The Fascination Of What's Difficult—And Other Fascinations: "Film Comment Selects," 2010

Glenn Kenny

The sure-to-be controversial centerpiece of sorts of this year's Film Comment Selects screenings is a three-film retrospective comprising fiction features by French director Phillipe Grandrieux. So exacting and precise is Grandrieux with respect to the creation and projection of the cinematic image that he's been known to try to have the exit lights in theaters blacked out at screenings where he's in attendance. The immersion in total darkness is said to be particularly crucial to his latest picture, 2008's Un lac. The Grandrieux immersion occurs on Wednesday, February 24—a separate admission triple feature of sorts. It seems that each of the director's fiction films is less specific than the last in terms of time and place; Un lac is set in a forest in a territory somewhere in, we suppose, Europe...and features Russian actors speaking in heavily accented French. The film begins with its lead character, a young, rather pasty-faced young man, hacking away almost hysterically at something, with a tool of some sort. Given that Grandrieux's Sombre, the first of the troika screening at the Walter Reade, is an unusually harrowing picture about a serial killer, one cannot be blamed for being a little relieved that the object being hacked away at by the boy is a tree.

After the hacking, the boy falls into an epileptic seizure that proves, among other things, to be a not-particularly-efficient way of making a snow angel. Later, a handsome, non-epileptic fellow happens along and announce that he's here to "chop wood." He's also pretty attentive to the other young man's sister, for whom the epileptic boy seems to have something like an incestuous attraction.

Does this sound like a compendium of old-school art-cinema commonplaces, or, to use a less nice word, clichés to you? I'm not trying to create that impression, honest. And for all that Grandrieux is one of the most critically revered filmmakers working today. I'll tell you one thing: I can't hazard even trying to render a verdict here. (Aside from saying that Grandrieux is obviously a deliberately difficult, demanding auteur.) One could counter that the "story" isn't what Grandrieux is about; that with each successive film he has strove to make his imagery literally palpable, and that is finally what is important. But in order for the imagery to be palpable it has to be beautifully projected. (And another question: once the imagery is palpable, do the clichés of the "story" and "characters" become irrelevant? Or are they transcended?) What I've seen of Grandrieux's work I've seen under what I'd call less than optimum conditions, and what Grandrieux would likely call completely unacceptable conditions. Which is part of what makes the Film Comments Selects series so thoroughly invaluable: that it provides the opportunity to see genuinely provocative cinematic work, some of it at the cutting edge of both filmic and critical practice, under what are pretty close to, if not indisputably, optimal conditions. Another potential life-changer in the series is a restored version of Edward Yang's 1991 epic A Brighter Summer Day. Carl Foreman's 1962 The Victors is a more grandiose exploration of the conditions and mindset that produced Rossellini's immortal Paisan. Of course it's nowhere near as great as the latter film, and has a typically Foremanesque heavy-handedness. But it's still a convincingly bitter brew with an amazing cast that ranges from Eli Wallach to Elke Sommer to George Hamilton.

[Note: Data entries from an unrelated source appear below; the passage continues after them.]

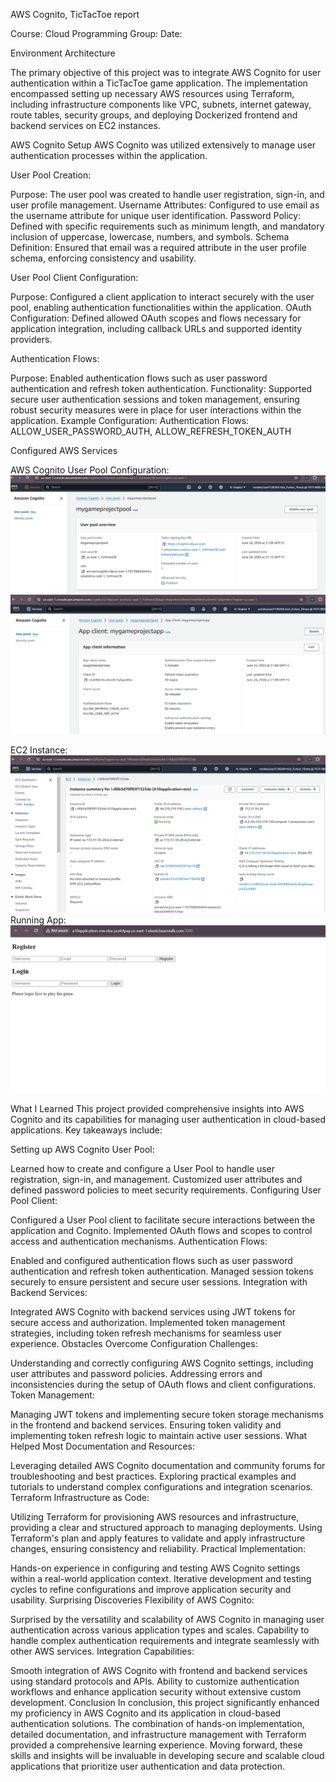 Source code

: AWS Cognito, TicTacToe report

Course: Cloud Programming
Group: 
Date: 

Environment Architecture

The primary objective of this project was to integrate AWS Cognito for user authentication within a TicTacToe game application. The implementation encompassed setting up necessary AWS resources using Terraform, including infrastructure components like VPC, subnets, internet gateway, route tables, security groups, and deploying Dockerized frontend and backend services on EC2 instances.

AWS Cognito Setup
AWS Cognito was utilized extensively to manage user authentication processes within the application.

User Pool Creation:

Purpose: The user pool was created to handle user registration, sign-in, and user profile management.
Username Attributes: Configured to use email as the username attribute for unique user identification.
Password Policy: Defined with specific requirements such as minimum length, and mandatory inclusion of uppercase, lowercase, numbers, and symbols.
Schema Definition: Ensured that email was a required attribute in the user profile schema, enforcing consistency and usability.

User Pool Client Configuration:

Purpose: Configured a client application to interact securely with the user pool, enabling authentication functionalities within the application.
OAuth Configuration: Defined allowed OAuth scopes and flows necessary for application integration, including callback URLs and supported identity providers.


Authentication Flows:

Purpose: Enabled authentication flows such as user password authentication and refresh token authentication.
Functionality: Supported secure user authentication sessions and token management, ensuring robust security measures were in place for user interactions within the application.
Example Configuration:
Authentication Flows: ALLOW_USER_PASSWORD_AUTH, ALLOW_REFRESH_TOKEN_AUTH

Configured AWS Services

AWS Cognito User Pool Configuration:
![alt text](image.png)
![alt text](image-1.png)

EC2 Instance:
![alt text](image-2.png)
Running App:
![alt text](image-3.png)


What I Learned
This project provided comprehensive insights into AWS Cognito and its capabilities for managing user authentication in cloud-based applications. Key takeaways include:

Setting up AWS Cognito User Pool:

Learned how to create and configure a User Pool to handle user registration, sign-in, and management.
Customized user attributes and defined password policies to meet security requirements.
Configuring User Pool Client:

Configured a User Pool client to facilitate secure interactions between the application and Cognito.
Implemented OAuth flows and scopes to control access and authentication mechanisms.
Authentication Flows:

Enabled and configured authentication flows such as user password authentication and refresh token authentication.
Managed session tokens securely to ensure persistent and secure user sessions.
Integration with Backend Services:

Integrated AWS Cognito with backend services using JWT tokens for secure access and authorization.
Implemented token management strategies, including token refresh mechanisms for seamless user experience.
Obstacles Overcome
Configuration Challenges:

Understanding and correctly configuring AWS Cognito settings, including user attributes and password policies.
Addressing errors and inconsistencies during the setup of OAuth flows and client configurations.
Token Management:

Managing JWT tokens and implementing secure token storage mechanisms in the frontend and backend services.
Ensuring token validity and implementing token refresh logic to maintain active user sessions.
What Helped Most
Documentation and Resources:

Leveraging detailed AWS Cognito documentation and community forums for troubleshooting and best practices.
Exploring practical examples and tutorials to understand complex configurations and integration scenarios.
Terraform Infrastructure as Code:

Utilizing Terraform for provisioning AWS resources and infrastructure, providing a clear and structured approach to managing deployments.
Using Terraform's plan and apply features to validate and apply infrastructure changes, ensuring consistency and reliability.
Practical Implementation:

Hands-on experience in configuring and testing AWS Cognito settings within a real-world application context.
Iterative development and testing cycles to refine configurations and improve application security and usability.
Surprising Discoveries
Flexibility of AWS Cognito:

Surprised by the versatility and scalability of AWS Cognito in managing user authentication across various application types and scales.
Capability to handle complex authentication requirements and integrate seamlessly with other AWS services.
Integration Capabilities:

Smooth integration of AWS Cognito with frontend and backend services using standard protocols and APIs.
Ability to customize authentication workflows and enhance application security without extensive custom development.
Conclusion
In conclusion, this project significantly enhanced my proficiency in AWS Cognito and its application in cloud-based authentication solutions. The combination of hands-on implementation, detailed documentation, and infrastructure management with Terraform provided a comprehensive learning experience. Moving forward, these skills and insights will be invaluable in developing secure and scalable cloud applications that prioritize user authentication and data protection.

Of the other items on the docket, I can heartily recommend the revival of Rohmer's The Aviator's Wife. As far as the newer stuff is concerned, Hong Sang-soo's latest, Like You Know It All, is funnier in its first fifteen minutes than the entireties of Woody Allen's last three comedies have been. This is a great followup to the great Night and Day, by my sights. But the program as a whole is a goldmine for the curious cinephile, even in the selections that make one smote one's forehead. As in, "Really? An Larrieu brothers film? I'm still not over the trauma I experienced watching Peindre ou fait l'amour!" But then maybe I'll settle back down and say, "Well, maybe I ought to give those guys another chance." Well, if I do feel like giving them another chance, the Film Comments Selects screenings of Happy End on March 1 and 2 are likely the only shots in the United States I'll have at doing so.